§ **About this exercise**: Look below for the lines from the one with "train/validation/test split. The" to the one with "logistic regression, decision", and copy exactly those lines, both ends included.

Data excerpts
──────────
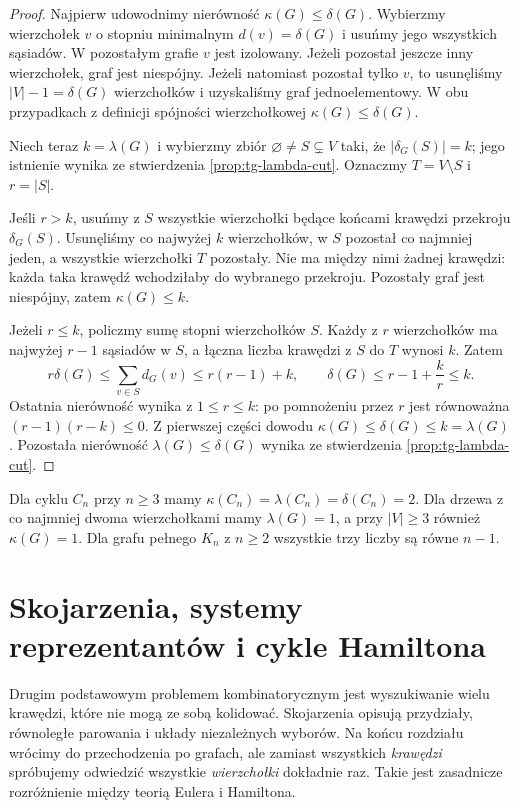 \begin{proof}
Najpierw udowodnimy nierówność $\kappa(G)\le\delta(G)$.
Wybierzmy wierzchołek $v$ o stopniu minimalnym
$d(v)=\delta(G)$ i usuńmy jego wszystkich sąsiadów.
W pozostałym grafie $v$ jest izolowany. Jeżeli pozostał
jeszcze inny wierzchołek, graf jest niespójny.
Jeżeli natomiast pozostał tylko $v$, to usunęliśmy
$|V|-1=\delta(G)$ wierzchołków i uzyskaliśmy
graf jednoelementowy. W obu przypadkach z definicji
spójności wierzchołkowej $\kappa(G)\le\delta(G)$.

Niech teraz $k=\lambda(G)$ i wybierzmy zbiór
$\varnothing\ne S\subsetneq V$ taki, że
$|\delta_G(S)|=k$; jego istnienie wynika ze
stwierdzenia \ref{prop:tg-lambda-cut}. Oznaczmy
$T=V\setminus S$ i $r=|S|$.

Jeśli $r>k$, usuńmy z $S$ wszystkie wierzchołki
będące końcami krawędzi przekroju $\delta_G(S)$.
Usunęliśmy co najwyżej $k$ wierzchołków,
w $S$ pozostał co najmniej jeden, a wszystkie
wierzchołki $T$ pozostały. Nie ma między nimi
żadnej krawędzi: każda taka krawędź wchodziłaby
do wybranego przekroju. Pozostały graf jest
niespójny, zatem $\kappa(G)\le k$.

Jeżeli $r\le k$, policzmy sumę stopni wierzchołków $S$.
Każdy z $r$ wierzchołków ma najwyżej $r-1$
sąsiadów w $S$, a łączna liczba krawędzi
z $S$ do $T$ wynosi $k$. Zatem
\[
r\delta(G)\le\sum_{v\in S}d_G(v)\le r(r-1)+k,
\qquad
\delta(G)\le r-1+\frac{k}{r}\le k.
\]
Ostatnia nierówność wynika z $1\le r\le k$:
po pomnożeniu przez $r$ jest równoważna
$(r-1)(r-k)\le0$. Z pierwszej części dowodu
$\kappa(G)\le\delta(G)\le k=\lambda(G)$.
Pozostała nierówność $\lambda(G)\le\delta(G)$
wynika ze stwierdzenia \ref{prop:tg-lambda-cut}.
\end{proof}



\begin{przyklad}
Dla cyklu $C_n$ przy $n\ge3$ mamy
$\kappa(C_n)=\lambda(C_n)=\delta(C_n)=2$.
Dla drzewa z co najmniej dwoma wierzchołkami mamy
$\lambda(G)=1$, a przy $|V|\ge3$ również $\kappa(G)=1$.
Dla grafu pełnego $K_n$ z $n\ge2$ wszystkie trzy
liczby są równe $n-1$.
\end{przyklad}

\chapter{Skojarzenia, systemy reprezentantów i cykle Hamiltona}
\label{ch:tg-skojarzenia}

Drugim podstawowym problemem kombinatorycznym jest wyszukiwanie
wielu krawędzi, które nie mogą ze sobą kolidować. Skojarzenia
opisują przydziały, równoległe parowania i układy niezależnych
wyborów. Na końcu rozdziału wrócimy do przechodzenia po grafach,
ale zamiast wszystkich \emph{krawędzi} spróbujemy odwiedzić
wszystkie \emph{wierzchołki} dokładnie raz. Takie jest
zasadnicze rozróżnienie między teorią Eulera i Hamiltona.

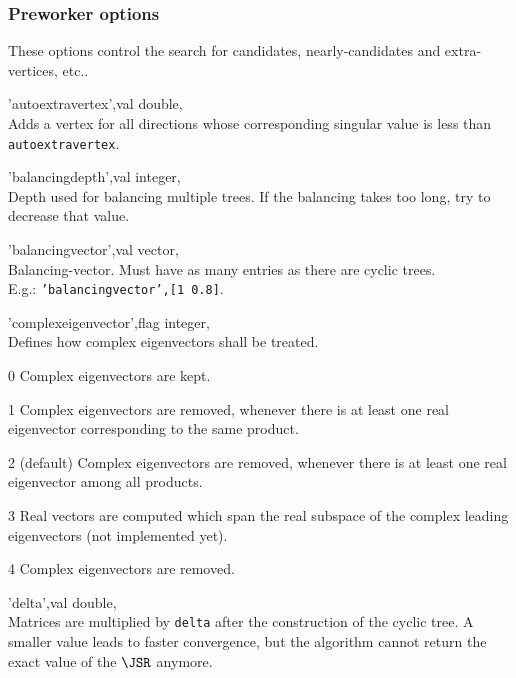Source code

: \subsubsection{Preworker options} These options control the search for candidates, nearly-candidates and extra-vertices, etc..
\begin{param}

\item['autoextravertex',val] double, \\Adds a vertex for all directions whose corresponding singular value is less than \texttt{autoextravertex}. 


\item['balancingdepth',val] integer, \\Depth used for balancing multiple trees. If the balancing takes too long, try to decrease that value.

\item['balancingvector',val] vector, \\Balancing-vector. Must have as many entries as there are cyclic trees.\\
E.g.: \texttt{'balancingvector',[1 0.8]}.

\item['complexeigenvector',flag] integer, \\Defines how complex eigenvectors shall be treated.
\begin{param}
\item[0] Complex eigenvectors are kept.
\item[1] Complex eigenvectors are removed, whenever there is at least one real eigenvector corresponding to the same product.
\item[2] (default) Complex eigenvectors are removed, whenever there is at least one real eigenvector among all products.
\item[3] Real vectors are computed which span the real subspace of the complex leading eigenvectors (not implemented yet).
\item[4] Complex eigenvectors are removed.
\end{param}

\item['delta',val] double, \\Matrices are multiplied by \texttt{delta} after the construction of the cyclic tree. 
A smaller value leads to faster convergence, but the algorithm cannot return the exact value of the $\JSR$ anymore.


\end{param}
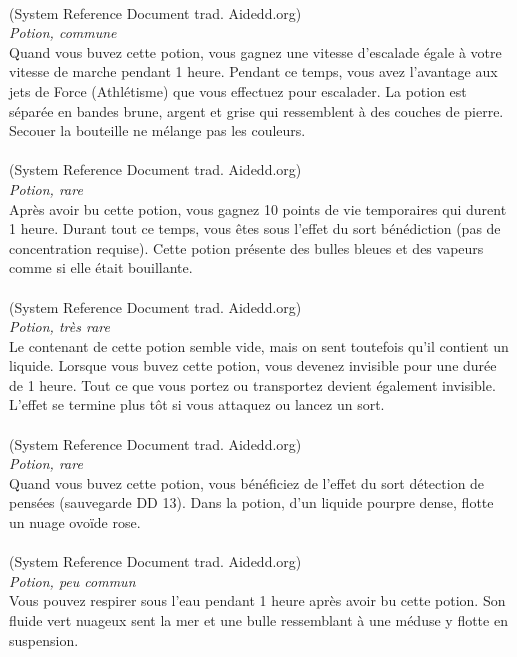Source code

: \\
{\small (System Reference Document trad. Aidedd.org)}\\
{\small \it Potion, commune}\\
Quand vous buvez cette potion, vous gagnez une vitesse d'escalade égale à votre vitesse de marche pendant 1 heure. Pendant ce temps, vous avez l'avantage aux jets de Force (Athlétisme) que vous effectuez pour escalader. La potion est séparée en bandes brune, argent et grise qui ressemblent à des couches de pierre. Secouer la bouteille ne mélange pas les couleurs. \\

\\
{\small (System Reference Document trad. Aidedd.org)}\\
{\small \it Potion, rare}\\
Après avoir bu cette potion, vous gagnez 10 points de vie temporaires qui durent 1 heure. Durant tout ce temps, vous êtes sous l'effet du sort bénédiction (pas de concentration requise). Cette potion présente des bulles bleues et des vapeurs comme si elle était bouillante. \\

\\
{\small (System Reference Document trad. Aidedd.org)}\\
{\small \it Potion, très rare}\\
Le contenant de cette potion semble vide, mais on sent toutefois qu'il contient un liquide. Lorsque vous buvez cette potion, vous devenez invisible pour une durée de 1 heure. Tout ce que vous portez ou transportez devient également invisible. L'effet se termine plus tôt si vous attaquez ou lancez un sort. \\

\\
{\small (System Reference Document trad. Aidedd.org)}\\
{\small \it Potion, rare}\\
Quand vous buvez cette potion, vous bénéficiez de l'effet du sort détection de pensées (sauvegarde DD 13). Dans la potion, d'un liquide pourpre dense, flotte un nuage ovoïde rose. \\

\\
{\small (System Reference Document trad. Aidedd.org)}\\
{\small \it Potion, peu commun}\\
Vous pouvez respirer sous l'eau pendant 1 heure après avoir bu cette potion. Son fluide vert nuageux sent la mer et une bulle ressemblant à une méduse y flotte en suspension. \\

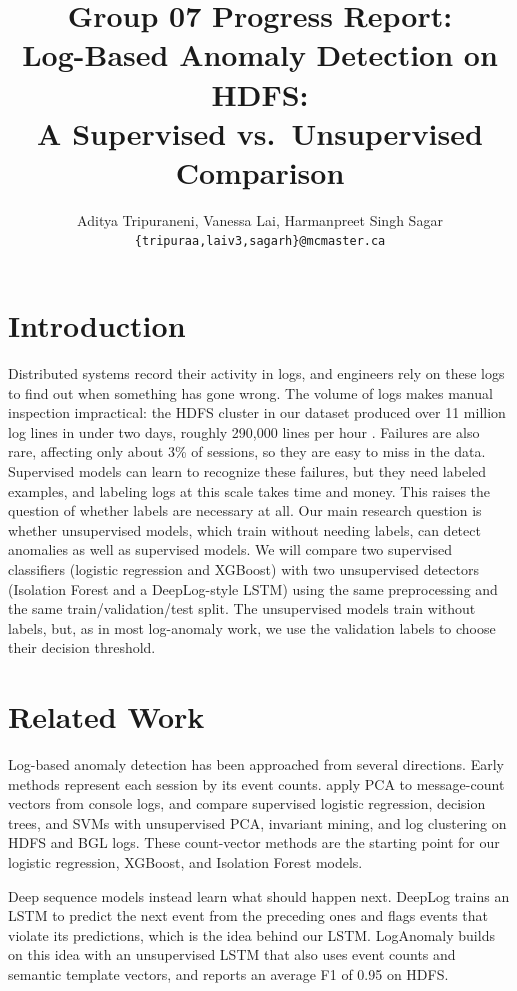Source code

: \documentclass[11pt]{article}
\title{Group 07 Progress Report:\\Log-Based Anomaly Detection on HDFS:\\A Supervised vs.\ Unsupervised Comparison}
\author{Aditya Tripuraneni, Vanessa Lai, Harmanpreet Singh Sagar \\
  \texttt{\{tripuraa,laiv3,sagarh\}@mcmaster.ca} }
\begin{document}
\maketitle

\section{Introduction}

Distributed systems record their activity in logs, and engineers rely on these logs to
find out when something has gone wrong. The volume of logs makes manual inspection impractical:
the HDFS cluster in our dataset produced over 11 million log lines in under two days,
roughly 290,000 lines per hour \citep{Loghub,He2016}. Failures are also rare,
affecting only about 3\% of sessions, so they are easy to miss in the data.
Supervised models can learn to recognize these failures, but they need
labeled examples, and labeling logs at this scale takes time and money.
This raises the question of whether labels are necessary at all. Our main research question
is whether unsupervised models, which train without needing labels, can detect anomalies as
well as supervised models. We will compare two supervised classifiers
(logistic regression and XGBoost) with two unsupervised detectors (Isolation Forest
and a DeepLog-style LSTM) using the same preprocessing and the same
train/validation/test split. The unsupervised models train without labels, but, as in
most log-anomaly work, we use the validation labels to choose their decision threshold.

\section{Related Work}

Log-based anomaly detection has been approached from several directions. Early methods
represent each session by its event counts. \citet{Xu2009} apply PCA to
message-count vectors from console logs, and \citet{He2016} compare supervised
logistic regression, decision trees, and SVMs with unsupervised PCA, invariant mining, and
log clustering on HDFS and BGL logs. These count-vector methods are the starting point for
our logistic regression, XGBoost, and Isolation Forest models.

Deep sequence models instead learn what should happen next. DeepLog \citep{Du2017deeplog}
trains an LSTM to predict the next event from the preceding ones and flags events that
violate its predictions, which is the idea behind our LSTM. LogAnomaly \citep{Meng2019loganomaly}
builds on this idea with an unsupervised LSTM that also uses event counts and semantic
template vectors, and reports an average F1 of 0.95 on HDFS.
\end{document}

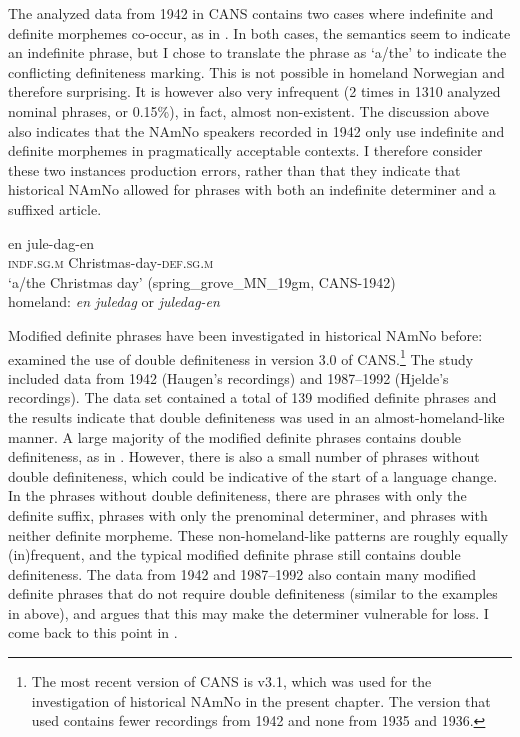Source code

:\documentclass[output=paper]{langscibook}
\begin{document}

The analyzed data from 1942 in CANS contains two cases where indefinite and definite morphemes co-occur, as in . In both cases, the semantics seem to indicate an indefinite phrase, but I chose to translate the phrase as `a/the' to indicate the conflicting definiteness marking. This is not possible in homeland Norwegian and therefore surprising. It is however also very infrequent (2 times in 1310 analyzed nominal phrases, or 0.15\%), in fact, almost non-existent. The discussion above also indicates that the NAmNo speakers recorded in 1942 only use indefinite and definite morphemes in pragmatically acceptable contexts. I therefore consider these two instances production errors, rather than that they indicate that historical NAmNo allowed for phrases with both an indefinite determiner and a suffixed article.
 

\ea \label{ex:vanbaal:16}
\gll en jule-dag-en \\
    \textsc{indf.sg.m} Christmas-day-\textsc{def.sg.m} \\
\glt `a/the Christmas day' (spring\_grove\_MN\_19gm, CANS-1942) \\
homeland: \textit{en juledag} or \textit{juledag-en}
\z 

Modified definite phrases have been investigated in historical NAmNo before: \citet{vanBaal2022New} examined the use of double definiteness in version 3.0 of CANS.\footnote{The most recent version of CANS is v3.1, which was used for the investigation of historical NAmNo in the present chapter. The version that \citet{vanBaal2022New} used contains fewer recordings from 1942 and none from 1935 and 1936.} The study included data from 1942 (Haugen's recordings) and 1987--1992 (Hjelde's recordings). The data set contained a total of 139 modified definite phrases and the results indicate that double definiteness was used in an almost-homeland-like manner. A large majority of the modified definite phrases contains double definiteness, as in . However, there is also a small number of phrases without double definiteness, which could be indicative of the start of a language change. In the phrases without double definiteness, there are phrases with only the definite suffix, phrases with only the prenominal determiner, and phrases with neither definite morpheme. These non-homeland-like patterns are roughly equally (in)frequent, and the typical modified definite phrase still contains double definiteness. The data from 1942 and 1987--1992 also contain many modified definite phrases that do not require double definiteness (similar to the examples in  above), and \citet{vanBaal2022New} argues that this may make the determiner vulnerable for loss. I come back to this point in .
 
\end{document}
──────────
§ **Answer to this task**:
train/validation/test split. The unsupervised models train without labels, but, as in
most log-anomaly work, we use the validation labels to choose their decision threshold.

\section{Related Work}

Log-based anomaly detection has been approached from several directions. Early methods
represent each session by its event counts. \citet{Xu2009} apply PCA to
message-count vectors from console logs, and \citet{He2016} compare supervised
logistic regression, decision trees, and SVMs with unsupervised PCA, invariant mining, and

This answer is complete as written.